Coalitie moet schipperen tussen coronacrisis en verkiezingen
Het kabinet Rutte-III gaat zijn laatste jaar in, maar waar het dan meestal ‘een beetje uitdrijven’ wordt voor een kabinet, is het de komende maanden alle hens aan dek door de coronacrisis. Tegelijk zijn er verkiezingen in aantocht, op 17 maart, waarbij alle partijen zich ook van elkaar willen onderscheiden om in de gunst van de kiezer te komen.

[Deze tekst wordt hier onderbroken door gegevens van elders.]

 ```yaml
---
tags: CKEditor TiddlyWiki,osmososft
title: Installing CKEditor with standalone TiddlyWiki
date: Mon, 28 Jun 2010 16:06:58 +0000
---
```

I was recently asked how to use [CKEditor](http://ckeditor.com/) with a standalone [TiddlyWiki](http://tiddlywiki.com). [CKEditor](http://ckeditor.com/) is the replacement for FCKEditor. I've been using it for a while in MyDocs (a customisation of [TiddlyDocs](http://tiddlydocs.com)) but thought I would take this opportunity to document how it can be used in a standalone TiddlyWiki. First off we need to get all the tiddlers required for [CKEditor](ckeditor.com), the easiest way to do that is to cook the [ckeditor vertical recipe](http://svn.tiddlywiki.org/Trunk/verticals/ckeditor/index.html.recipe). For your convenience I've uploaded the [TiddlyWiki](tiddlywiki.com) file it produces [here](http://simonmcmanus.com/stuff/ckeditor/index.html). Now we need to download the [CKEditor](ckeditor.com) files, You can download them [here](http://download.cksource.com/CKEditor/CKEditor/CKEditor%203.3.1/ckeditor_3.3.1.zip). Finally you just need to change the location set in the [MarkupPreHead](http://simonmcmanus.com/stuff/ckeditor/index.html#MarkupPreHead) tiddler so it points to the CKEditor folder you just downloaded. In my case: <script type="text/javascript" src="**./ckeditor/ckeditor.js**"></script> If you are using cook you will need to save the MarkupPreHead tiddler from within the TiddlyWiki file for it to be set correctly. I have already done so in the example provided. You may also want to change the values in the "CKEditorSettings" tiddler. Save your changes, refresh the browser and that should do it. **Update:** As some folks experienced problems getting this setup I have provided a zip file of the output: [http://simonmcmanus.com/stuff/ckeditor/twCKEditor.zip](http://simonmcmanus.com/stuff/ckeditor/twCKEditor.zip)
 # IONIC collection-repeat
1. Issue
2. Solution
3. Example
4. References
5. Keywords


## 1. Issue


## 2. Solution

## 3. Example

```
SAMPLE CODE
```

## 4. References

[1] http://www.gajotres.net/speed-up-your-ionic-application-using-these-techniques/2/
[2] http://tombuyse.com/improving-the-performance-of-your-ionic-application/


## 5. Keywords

Dat kan bijten tussen de vier coalitiepartijen, maar de ministers benadrukken dinsdag vooral het gevoel van saamhorigheid en verantwoordelijkheid.
„Er zijn uitdagingen en ook risico’s op conflicten als er stevige partijpolitiek wordt bedreven”, beaamt D66-minister Wouter Koolmees (Sociale Zaken) in de tuin van het Catshuis, waar de jaarlijkse heidag van het kabinet dit keer plaatsheeft. „Natuurlijk wil D66 de grootste worden, maar we hebben nu een verantwoordelijkheid te nemen als regeringspartij.” De onzekerheid door de coronapandemie het komende jaar, vindt hij het belangrijkst. „Een oplopende werkloosheid tot 10 procent van de beroepsbevolking is een reëel risico. We moéten met elkaar samenwerken om dat te voorkomen.” Heeft Koolmees liever een goed kabinetsplan of een goed D66-plan? „Een goed kabinetsplan.”
Net als Koolmees gaat ook CDA-minister Wopke Hoekstra (Financiën ) ervan uit dat de aandacht en inzet voor de verkiezingen niet nu al op gang komt. Hoekstra denkt dat de campagne begin 2021 pas echt los komt. „Voor het CDA is het ook belangrijk de grootste te worden, maar we moeten nu als kabinet vol aan de bak om te doen wat nodig en verstandig is op het terrein van vooral de economie, financiën en de zorg.” Hoekstra is minder bezorgd over de eenmalige klap, maar meer over de economische effecten op de lange termijn. Volgens de CDA’er zouden weinig burgers het begrijpen „als de politiek zich daarom nu in de campagnestand zet”.
Onderwijsminister Arie Slob (ChristenUnie) is ook vol lof over de sfeer in het kabinet, die volgens hem onverminderd goed is. „We hebben wel iets meegemaakt de laatste maanden met elkaar. Het zorgt voor een verbondenheid waarvan we allemaal doordrongen zijn.” Hij verwacht ook niet dat ministers zichzelf of hun partij meer op de voorgrond proberen te zetten. „Het gaat erom wat nodig is voor het land en wat niet. Belangrijk is dat niemand dit alleen kan doen.”
VVD-minister Stef Blok (Buitenlandse Zaken), een oudgediende in de ministersploeg, wijst erop dat er altijd spanning binnen een coalitie is in het laatste kabinetsjaar vanwege de naderende verkiezingen. Hij constateert net als de anderen juist dat vanwege de coronacrisis er veel saamhorigheid is binnen de ploeg. „Er is een crisis te managen.” Blok: „Mijn gevoel is dat het verantwoordelijkheidsgevoel het komende jaar overeind zal blijven.”